Das war die Uraufführung von non Sequitur - eine Reihe von Nebenprodukten der "Sequitur"-Serie, in denen versucht wird, die Prädikatenlogik zu umgehen, indem sie quasi ad absurdum geführt werden. Dieses Stück bezieht sich auf das Werk von Philipp K. Dick, der einigen von Ihnen als Science Fiction Autor bekannt ist, der sehr schräge Geschichten verfasst hat, wo ähnliche Vorgänge passieren wie hier mit diesem sehr einfachen Instrument: eine Spieluhr, diatonisch gestimmt und mit Lochstreifen zu spielen. Sie wurde mit einem Kontaktmikrophon abgenommen, und alles andere hat der Sequitur-Generator gemacht, den ich mit der linken Hand mit Hilfe eines MIDI-Controllers gesteuert habe.


non Sequitur

Karlheinz Essl während der Performance von non sequitur
Foto: Didi Sattmann


Sequitur VI

Jetzt kommt wieder ein echtes "Sequitur"-Stück. Ich freue mich, dass ich heute Jörg Engels mit dabei habe, seines Zeichens Trompeter ist eben nicht ein Neuer-Musik-Fuzzie wie alle anderen hier... (Gelächter im Publikum)

Jörg Engels: "Nein, ich finde das super! Denn normalerweise läuft die Diskriminierung immer anders rum!" (Gelächter im Publikum)

Kennen gelernt haben wir uns über das gemeinsame Improvisieren - und zwar frei und ohne Konzept (was wir heute später auch noch machen werden, um das Duo-Prinzip auf einer anderen Ebene noch einmal zu zeigen).
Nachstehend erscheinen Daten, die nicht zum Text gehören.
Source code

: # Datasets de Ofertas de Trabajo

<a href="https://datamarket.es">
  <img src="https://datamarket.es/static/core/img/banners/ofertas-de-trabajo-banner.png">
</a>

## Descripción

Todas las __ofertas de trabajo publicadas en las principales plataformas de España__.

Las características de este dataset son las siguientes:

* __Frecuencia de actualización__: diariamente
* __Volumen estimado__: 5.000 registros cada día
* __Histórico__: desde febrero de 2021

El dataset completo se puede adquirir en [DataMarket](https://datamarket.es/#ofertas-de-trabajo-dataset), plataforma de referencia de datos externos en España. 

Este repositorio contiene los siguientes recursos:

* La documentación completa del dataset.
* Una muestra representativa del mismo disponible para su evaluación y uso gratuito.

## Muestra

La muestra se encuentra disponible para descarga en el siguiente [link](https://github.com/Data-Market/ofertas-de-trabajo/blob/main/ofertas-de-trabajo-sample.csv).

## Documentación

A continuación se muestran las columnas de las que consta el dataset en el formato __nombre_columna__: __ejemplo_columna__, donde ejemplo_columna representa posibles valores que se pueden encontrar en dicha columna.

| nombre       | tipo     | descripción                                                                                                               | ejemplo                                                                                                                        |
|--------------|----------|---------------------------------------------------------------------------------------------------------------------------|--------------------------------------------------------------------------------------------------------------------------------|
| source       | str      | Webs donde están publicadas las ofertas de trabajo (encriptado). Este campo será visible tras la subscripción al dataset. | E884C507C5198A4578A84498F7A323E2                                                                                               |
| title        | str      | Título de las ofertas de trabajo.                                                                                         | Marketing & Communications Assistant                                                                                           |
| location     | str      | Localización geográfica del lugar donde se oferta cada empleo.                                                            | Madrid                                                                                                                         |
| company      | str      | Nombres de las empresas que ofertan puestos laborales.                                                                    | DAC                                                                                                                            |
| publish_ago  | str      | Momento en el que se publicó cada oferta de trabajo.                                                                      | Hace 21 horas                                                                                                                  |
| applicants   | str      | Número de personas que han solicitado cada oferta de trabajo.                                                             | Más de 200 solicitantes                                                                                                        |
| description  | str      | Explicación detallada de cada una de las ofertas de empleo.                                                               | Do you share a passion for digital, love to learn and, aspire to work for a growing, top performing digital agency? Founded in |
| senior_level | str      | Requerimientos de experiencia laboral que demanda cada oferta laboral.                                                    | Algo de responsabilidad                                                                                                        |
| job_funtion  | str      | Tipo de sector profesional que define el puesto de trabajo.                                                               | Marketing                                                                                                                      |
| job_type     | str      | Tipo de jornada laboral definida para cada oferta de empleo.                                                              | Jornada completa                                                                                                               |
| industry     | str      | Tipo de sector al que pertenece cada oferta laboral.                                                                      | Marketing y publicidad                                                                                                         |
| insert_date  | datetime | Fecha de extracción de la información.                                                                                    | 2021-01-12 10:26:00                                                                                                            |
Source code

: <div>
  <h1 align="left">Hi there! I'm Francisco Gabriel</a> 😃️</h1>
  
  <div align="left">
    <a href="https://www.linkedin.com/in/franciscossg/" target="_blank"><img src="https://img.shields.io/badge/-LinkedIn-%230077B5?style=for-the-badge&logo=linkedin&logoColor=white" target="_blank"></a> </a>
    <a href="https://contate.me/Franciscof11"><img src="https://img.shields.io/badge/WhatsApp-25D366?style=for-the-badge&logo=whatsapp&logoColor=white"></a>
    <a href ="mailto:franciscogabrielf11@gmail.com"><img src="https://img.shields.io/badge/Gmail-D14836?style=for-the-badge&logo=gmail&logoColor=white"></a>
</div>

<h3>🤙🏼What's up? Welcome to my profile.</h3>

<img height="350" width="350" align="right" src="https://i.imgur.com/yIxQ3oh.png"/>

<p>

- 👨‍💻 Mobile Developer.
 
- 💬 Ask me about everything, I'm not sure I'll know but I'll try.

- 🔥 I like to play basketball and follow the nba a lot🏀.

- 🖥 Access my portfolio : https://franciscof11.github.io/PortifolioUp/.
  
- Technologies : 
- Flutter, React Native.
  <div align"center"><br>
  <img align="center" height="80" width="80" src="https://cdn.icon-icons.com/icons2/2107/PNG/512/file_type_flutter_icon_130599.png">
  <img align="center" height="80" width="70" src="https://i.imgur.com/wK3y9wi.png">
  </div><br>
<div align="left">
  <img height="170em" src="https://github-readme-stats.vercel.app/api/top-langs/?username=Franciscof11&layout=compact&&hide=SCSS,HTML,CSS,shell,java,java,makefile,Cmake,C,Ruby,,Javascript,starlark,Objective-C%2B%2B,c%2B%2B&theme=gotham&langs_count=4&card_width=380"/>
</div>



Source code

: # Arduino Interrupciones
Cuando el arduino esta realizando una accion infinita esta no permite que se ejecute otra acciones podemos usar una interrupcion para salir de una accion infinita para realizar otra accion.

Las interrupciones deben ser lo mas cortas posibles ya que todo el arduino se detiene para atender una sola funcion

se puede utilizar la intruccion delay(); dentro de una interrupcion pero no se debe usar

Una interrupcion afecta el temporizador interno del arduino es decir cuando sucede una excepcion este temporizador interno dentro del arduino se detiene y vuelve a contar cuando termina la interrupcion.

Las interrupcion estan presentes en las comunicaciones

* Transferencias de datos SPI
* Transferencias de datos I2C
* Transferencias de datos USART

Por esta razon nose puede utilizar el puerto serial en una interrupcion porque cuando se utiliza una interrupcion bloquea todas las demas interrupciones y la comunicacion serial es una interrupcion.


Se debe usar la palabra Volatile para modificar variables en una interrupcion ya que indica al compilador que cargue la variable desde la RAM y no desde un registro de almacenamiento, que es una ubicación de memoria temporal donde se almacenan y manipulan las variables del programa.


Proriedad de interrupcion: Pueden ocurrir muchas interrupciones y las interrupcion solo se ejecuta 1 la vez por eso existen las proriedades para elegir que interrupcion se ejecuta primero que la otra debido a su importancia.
Ich fragte ihn, ob er ein Trompetenstück aus der "Sequitur"-Reihe spielen wollte. Er war zunächst zögerlich wegen Neuer Musik mit Noten uns so - das hat er schon lange nicht mehr gemacht (Gelächter). Er ist gezeichnet durch seine dreijährige Zusammenarbeit mit dem Stockhausen-Ensemble; ich glaube, das hat ihm den Rest gegeben. Irgendwann reicht's dann einmal...

Das Stück habe ich ihm zuerst als harmonische Struktur gegeben - eine Art harmonische Sequenz, mit der wir zusammen wunderbar improvisiert haben. Später wollte ich diesem Stück aber eine richtige Fassung geben. So habe ich mich einmal eine Woche lange hingesetzt und es minuziös auskomponiert. Nachdem ich es Jörg geschickt hatte, ist er in Ohnmacht gefallen: "Das kann ich ja gar nicht spielen! Wie soll ich das denn machen?" Ich sagte: "Das ist alles nicht so schwer, das schaffst du!" Und er spielt es wirklich jetzt ganz super (Gelächter). Die selben Dinge, die als Material der ursprünglichen Improvisation definiert wurden, sind nun in eine kompositorische Fassung gebracht worden.

Wir spielen nun die Uraufführung von Sequitur VI. Diesmal läuft es allerdings ganz anders als bei "Sequitur I", wo ich den elektronischen Part improvisiert habe. Die Stücke sind so konzipiert, dass sie von einem Solisten oder einer Solistin allein gespielt werden können. Man braucht hier keinen Lastwagen voll Elektronik und keine Tontechniker. Die Idee ist, dass man lediglich ein Laptop hat, ein Mikrophon und das Instrument benötigt. Man spielt seinen ausnotierten Part, und der Computer erledigt den Rest. Ganz so simpel ist es allerdings nicht, denn es gibt eine ausgearbeitete Folge von Zuständen, die dem Computer übermittelt werden muss. In der Regel erfolgt dies durch Tastendruck, was ich jetzt übernehmen werde. Ich lese die Partitur mit und werde an bestimmten Stellen eine Taste drücken. Eigentlich etwas sehr unmusikalisches. Die Musik kommt einzig und allein von Jörg Engels...

Jörg Engels: "Und von Karlheinz Essl!"


Sequitur VI (2008) for trumpet and live-electronics
Jörg Engels: trumpet & live-electronics


Improvisation I: Flöte & Computer

Das nächste Stück ist keine "Sequitur"-Komposition, sondern eine Improvisation zwischen mir und er Flötistin Cordula Bösze. Sie versucht, die Flöte mit anderen Augen zu betrachten: Nicht als klassisch tradiertes Blasinstrument mit seiner Geschichte und seinem Repertoire, sondern - sagen wir mal - als eine Metallröhre...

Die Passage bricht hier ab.